Plain-text document sources ->
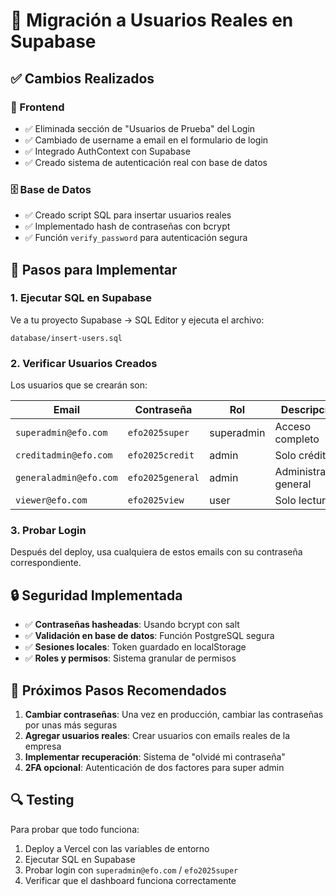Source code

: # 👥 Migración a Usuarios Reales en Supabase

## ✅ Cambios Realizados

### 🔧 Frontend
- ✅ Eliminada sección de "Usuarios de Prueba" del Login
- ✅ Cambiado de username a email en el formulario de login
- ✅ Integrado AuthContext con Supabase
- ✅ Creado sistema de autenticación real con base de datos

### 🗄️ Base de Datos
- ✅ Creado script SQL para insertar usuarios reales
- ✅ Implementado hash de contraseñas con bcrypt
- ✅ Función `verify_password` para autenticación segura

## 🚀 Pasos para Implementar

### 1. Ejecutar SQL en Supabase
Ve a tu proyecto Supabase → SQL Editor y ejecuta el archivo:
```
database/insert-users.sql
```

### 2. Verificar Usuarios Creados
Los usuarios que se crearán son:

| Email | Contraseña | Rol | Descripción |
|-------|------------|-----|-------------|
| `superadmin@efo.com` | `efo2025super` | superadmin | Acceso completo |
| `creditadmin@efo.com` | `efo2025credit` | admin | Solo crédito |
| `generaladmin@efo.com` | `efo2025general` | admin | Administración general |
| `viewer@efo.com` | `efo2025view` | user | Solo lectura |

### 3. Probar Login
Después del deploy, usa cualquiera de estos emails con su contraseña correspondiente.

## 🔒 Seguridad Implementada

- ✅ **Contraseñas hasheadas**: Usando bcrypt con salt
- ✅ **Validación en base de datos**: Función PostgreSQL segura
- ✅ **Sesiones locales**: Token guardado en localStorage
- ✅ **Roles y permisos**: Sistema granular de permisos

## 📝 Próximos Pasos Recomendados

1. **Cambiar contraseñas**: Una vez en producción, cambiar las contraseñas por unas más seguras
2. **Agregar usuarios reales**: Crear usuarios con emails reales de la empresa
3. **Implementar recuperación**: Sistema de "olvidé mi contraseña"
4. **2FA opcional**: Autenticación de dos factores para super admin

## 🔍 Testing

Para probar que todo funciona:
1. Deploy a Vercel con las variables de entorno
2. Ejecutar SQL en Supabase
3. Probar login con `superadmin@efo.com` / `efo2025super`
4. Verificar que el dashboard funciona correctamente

WORK INSTRUCTIONS ->
Could you give again exactly the lines from the line containing "Administración general |" through the final line of the data above, and no others?

RESPONSE BELOW ->
| `generaladmin@efo.com` | `efo2025general` | admin | Administración general |
| `viewer@efo.com` | `efo2025view` | user | Solo lectura |

### 3. Probar Login
Después del deploy, usa cualquiera de estos emails con su contraseña correspondiente.

## 🔒 Seguridad Implementada

- ✅ **Contraseñas hasheadas**: Usando bcrypt con salt
- ✅ **Validación en base de datos**: Función PostgreSQL segura
- ✅ **Sesiones locales**: Token guardado en localStorage
- ✅ **Roles y permisos**: Sistema granular de permisos

## 📝 Próximos Pasos Recomendados

1. **Cambiar contraseñas**: Una vez en producción, cambiar las contraseñas por unas más seguras
2. **Agregar usuarios reales**: Crear usuarios con emails reales de la empresa
3. **Implementar recuperación**: Sistema de "olvidé mi contraseña"
4. **2FA opcional**: Autenticación de dos factores para super admin

## 🔍 Testing

Para probar que todo funciona:
1. Deploy a Vercel con las variables de entorno
2. Ejecutar SQL en Supabase
3. Probar login con `superadmin@efo.com` / `efo2025super`
4. Verificar que el dashboard funciona correctamente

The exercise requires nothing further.